TASK — When a line of the listing below has the string "forks" in it, copy that line.

Top of DATA EXTRACTS

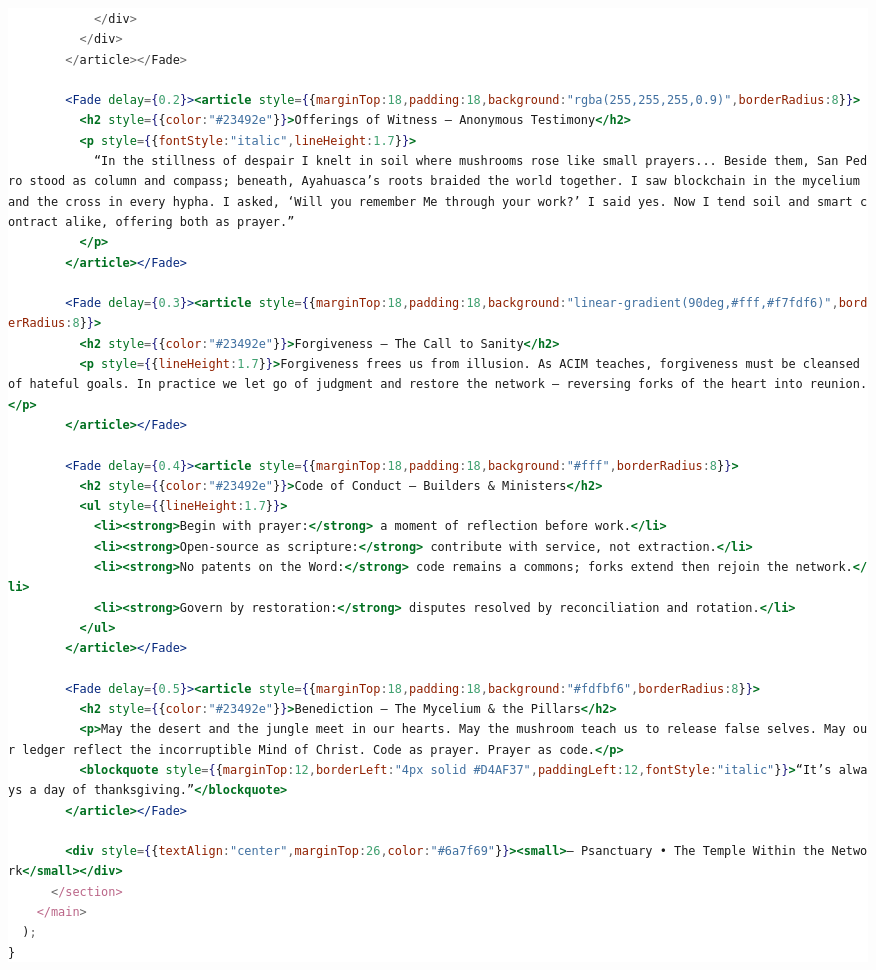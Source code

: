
 ```jsx
            </div>
          </div>
        </article></Fade>

        <Fade delay={0.2}><article style={{marginTop:18,padding:18,background:"rgba(255,255,255,0.9)",borderRadius:8}}>
          <h2 style={{color:"#23492e"}}>Offerings of Witness — Anonymous Testimony</h2>
          <p style={{fontStyle:"italic",lineHeight:1.7}}>
            “In the stillness of despair I knelt in soil where mushrooms rose like small prayers... Beside them, San Pedro stood as column and compass; beneath, Ayahuasca’s roots braided the world together. I saw blockchain in the mycelium and the cross in every hypha. I asked, ‘Will you remember Me through your work?’ I said yes. Now I tend soil and smart contract alike, offering both as prayer.”
          </p>
        </article></Fade>

        <Fade delay={0.3}><article style={{marginTop:18,padding:18,background:"linear-gradient(90deg,#fff,#f7fdf6)",borderRadius:8}}>
          <h2 style={{color:"#23492e"}}>Forgiveness — The Call to Sanity</h2>
          <p style={{lineHeight:1.7}}>Forgiveness frees us from illusion. As ACIM teaches, forgiveness must be cleansed of hateful goals. In practice we let go of judgment and restore the network — reversing forks of the heart into reunion.</p>
        </article></Fade>

        <Fade delay={0.4}><article style={{marginTop:18,padding:18,background:"#fff",borderRadius:8}}>
          <h2 style={{color:"#23492e"}}>Code of Conduct — Builders & Ministers</h2>
          <ul style={{lineHeight:1.7}}>
            <li><strong>Begin with prayer:</strong> a moment of reflection before work.</li>
            <li><strong>Open-source as scripture:</strong> contribute with service, not extraction.</li>
            <li><strong>No patents on the Word:</strong> code remains a commons; forks extend then rejoin the network.</li>
            <li><strong>Govern by restoration:</strong> disputes resolved by reconciliation and rotation.</li>
          </ul>
        </article></Fade>

        <Fade delay={0.5}><article style={{marginTop:18,padding:18,background:"#fdfbf6",borderRadius:8}}>
          <h2 style={{color:"#23492e"}}>Benediction — The Mycelium & the Pillars</h2>
          <p>May the desert and the jungle meet in our hearts. May the mushroom teach us to release false selves. May our ledger reflect the incorruptible Mind of Christ. Code as prayer. Prayer as code.</p>
          <blockquote style={{marginTop:12,borderLeft:"4px solid #D4AF37",paddingLeft:12,fontStyle:"italic"}}>“It’s always a day of thanksgiving.”</blockquote>
        </article></Fade>

        <div style={{textAlign:"center",marginTop:26,color:"#6a7f69"}}><small>— Psanctuary • The Temple Within the Network</small></div>
      </section>
    </main>
  );
}
```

Bottom of DATA EXTRACTS

THE COMPLETED TASK —
          <p style={{lineHeight:1.7}}>Forgiveness frees us from illusion. As ACIM teaches, forgiveness must be cleansed of hateful goals. In practice we let go of judgment and restore the network — reversing forks of the heart into reunion.</p>
            <li><strong>No patents on the Word:</strong> code remains a commons; forks extend then rejoin the network.</li>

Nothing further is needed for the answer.